Work request:
May I please have every record restated word for word, with the images left out?
BEGIN Data
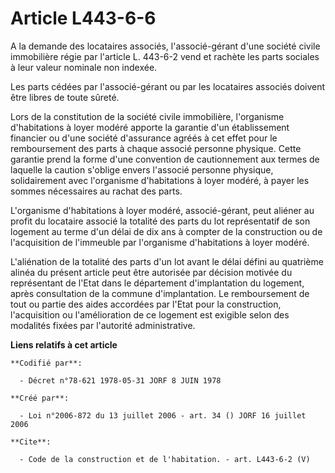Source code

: # Article L443-6-6

A la demande des locataires associés, l'associé-gérant d'une société civile immobilière régie par l'article L. 443-6-2 vend
et rachète les parts sociales à leur valeur nominale non indexée. 

Les parts cédées par l'associé-gérant ou par les locataires associés doivent être libres de toute sûreté. 

Lors de la constitution de la société civile immobilière, l'organisme d'habitations à loyer modéré apporte la garantie d'un
établissement financier ou d'une société d'assurance agréés à cet effet pour le remboursement des parts à chaque associé
personne physique. Cette garantie prend la forme d'une convention de cautionnement aux termes de laquelle la caution s'oblige
envers l'associé personne physique, solidairement avec l'organisme d'habitations à loyer modéré, à payer les sommes
nécessaires au rachat des parts. 

L'organisme d'habitations à loyer modéré, associé-gérant, peut aliéner au profit du locataire associé la totalité des parts
du lot représentatif de son logement au terme d'un délai de dix ans à compter de la construction ou de l'acquisition de
l'immeuble par l'organisme d'habitations à loyer modéré. 

L'aliénation de la totalité des parts d'un lot avant le délai défini au quatrième alinéa du présent article peut être
autorisée par décision motivée du représentant de l'Etat dans le département d'implantation du logement, après consultation
de la commune d'implantation. Le remboursement de tout ou partie des aides accordées par l'Etat pour la construction,
l'acquisition ou l'amélioration de ce logement est exigible selon des modalités fixées par l'autorité administrative.

**Liens relatifs à cet article**

	**Codifié par**:

	  - Décret n°78-621 1978-05-31 JORF 8 JUIN 1978

	**Créé par**:

	  - Loi n°2006-872 du 13 juillet 2006 - art. 34 () JORF 16 juillet 2006

	**Cite**:

	  - Code de la construction et de l'habitation. - art. L443-6-2 (V)
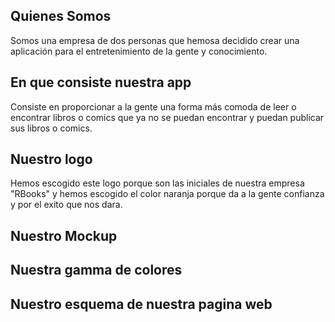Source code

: ## Quienes Somos
Somos una empresa de dos personas que hemosa decidido crear una aplicación para el entretenimiento de la gente y conocimiento.


## En que consiste nuestra app
Consiste en proporcionar a la gente una forma más comoda de leer o encontrar libros o comics que ya no se puedan encontrar y puedan publicar sus libros o comics. 


## Nuestro logo
Hemos escogido este logo porque son las iniciales de nuestra empresa "RBooks" y hemos escogido el color naranja porque da a la gente confianza y por el exito que nos dara.

## Nuestro Mockup


## Nuestra gamma de colores


## Nuestro esquema de nuestra pagina web

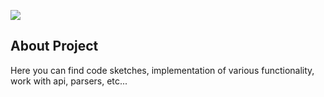 <p align="left"><img src="https://encrypted-tbn0.gstatic.com/images?q=tbn:ANd9GcTKpm5HpLy5B-h8zou-kNgmSVJ7SFwMOM5Rr_S6Cn7YXDdCpazhcjjkRIdlbWmz0BP6sDc&usqp=CAU"></p>

## About Project

Here you can find code sketches, implementation of various functionality, work with api, parsers, еtс...
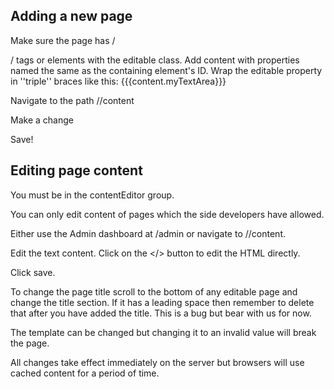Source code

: ## Adding a new page ##
Make sure the page has /<article>/ tags or elements with the editable class. Add content with properties named the same as the containing element's ID.  Wrap the editable property in ''triple'' braces like this: {{{content.myTextArea}}}

Navigate to the path /<pagePath>/content

Make a change

Save!

## Editing page content ##
You must be in the contentEditor group.

You can only edit content of pages which the side developers have allowed.

Either use the Admin dashboard at /admin or navigate to /<pagePath>/content.

Edit the text content.  Click on the </> button to edit the HTML directly.

Click save.

To change the page title scroll to the bottom of any editable page and change the title section.  If it has a leading space then remember to delete that after you have added the title.  This is a bug but bear with us for now.

The template can be changed but changing it to an invalid value will break the page.

All changes take effect immediately on the server but browsers will use cached content for a period of time.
END Data
Response area:
Source code

: # Article L443-6-6

A la demande des locataires associés, l'associé-gérant d'une société civile immobilière régie par l'article L. 443-6-2 vend
et rachète les parts sociales à leur valeur nominale non indexée. 

Les parts cédées par l'associé-gérant ou par les locataires associés doivent être libres de toute sûreté. 

Lors de la constitution de la société civile immobilière, l'organisme d'habitations à loyer modéré apporte la garantie d'un
établissement financier ou d'une société d'assurance agréés à cet effet pour le remboursement des parts à chaque associé
personne physique. Cette garantie prend la forme d'une convention de cautionnement aux termes de laquelle la caution s'oblige
envers l'associé personne physique, solidairement avec l'organisme d'habitations à loyer modéré, à payer les sommes
nécessaires au rachat des parts. 

L'organisme d'habitations à loyer modéré, associé-gérant, peut aliéner au profit du locataire associé la totalité des parts
du lot représentatif de son logement au terme d'un délai de dix ans à compter de la construction ou de l'acquisition de
l'immeuble par l'organisme d'habitations à loyer modéré. 

L'aliénation de la totalité des parts d'un lot avant le délai défini au quatrième alinéa du présent article peut être
autorisée par décision motivée du représentant de l'Etat dans le département d'implantation du logement, après consultation
de la commune d'implantation. Le remboursement de tout ou partie des aides accordées par l'Etat pour la construction,
l'acquisition ou l'amélioration de ce logement est exigible selon des modalités fixées par l'autorité administrative.

**Liens relatifs à cet article**

	**Codifié par**:

	  - Décret n°78-621 1978-05-31 JORF 8 JUIN 1978

	**Créé par**:

	  - Loi n°2006-872 du 13 juillet 2006 - art. 34 () JORF 16 juillet 2006

	**Cite**:

	  - Code de la construction et de l'habitation. - art. L443-6-2 (V)
Source code

: ## Quienes Somos
Somos una empresa de dos personas que hemosa decidido crear una aplicación para el entretenimiento de la gente y conocimiento.


## En que consiste nuestra app
Consiste en proporcionar a la gente una forma más comoda de leer o encontrar libros o comics que ya no se puedan encontrar y puedan publicar sus libros o comics. 


## Nuestro logo
Hemos escogido este logo porque son las iniciales de nuestra empresa "RBooks" y hemos escogido el color naranja porque da a la gente confianza y por el exito que nos dara.

## Nuestro Mockup


## Nuestra gamma de colores


## Nuestro esquema de nuestra pagina web

 <p align="left"><img src="https://encrypted-tbn0.gstatic.com/images?q=tbn:ANd9GcTKpm5HpLy5B-h8zou-kNgmSVJ7SFwMOM5Rr_S6Cn7YXDdCpazhcjjkRIdlbWmz0BP6sDc&usqp=CAU"></p>

## About Project

Here you can find code sketches, implementation of various functionality, work with api, parsers, еtс...
Source code

: ## Adding a new page ##
Make sure the page has /<article>/ tags or elements with the editable class. Add content with properties named the same as the containing element's ID.  Wrap the editable property in ''triple'' braces like this: {{{content.myTextArea}}}

Navigate to the path /<pagePath>/content

Make a change

Save!

## Editing page content ##
You must be in the contentEditor group.

You can only edit content of pages which the side developers have allowed.

Either use the Admin dashboard at /admin or navigate to /<pagePath>/content.

Edit the text content.  Click on the </> button to edit the HTML directly.

Click save.

To change the page title scroll to the bottom of any editable page and change the title section.  If it has a leading space then remember to delete that after you have added the title.  This is a bug but bear with us for now.

The template can be changed but changing it to an invalid value will break the page.

All changes take effect immediately on the server but browsers will use cached content for a period of time.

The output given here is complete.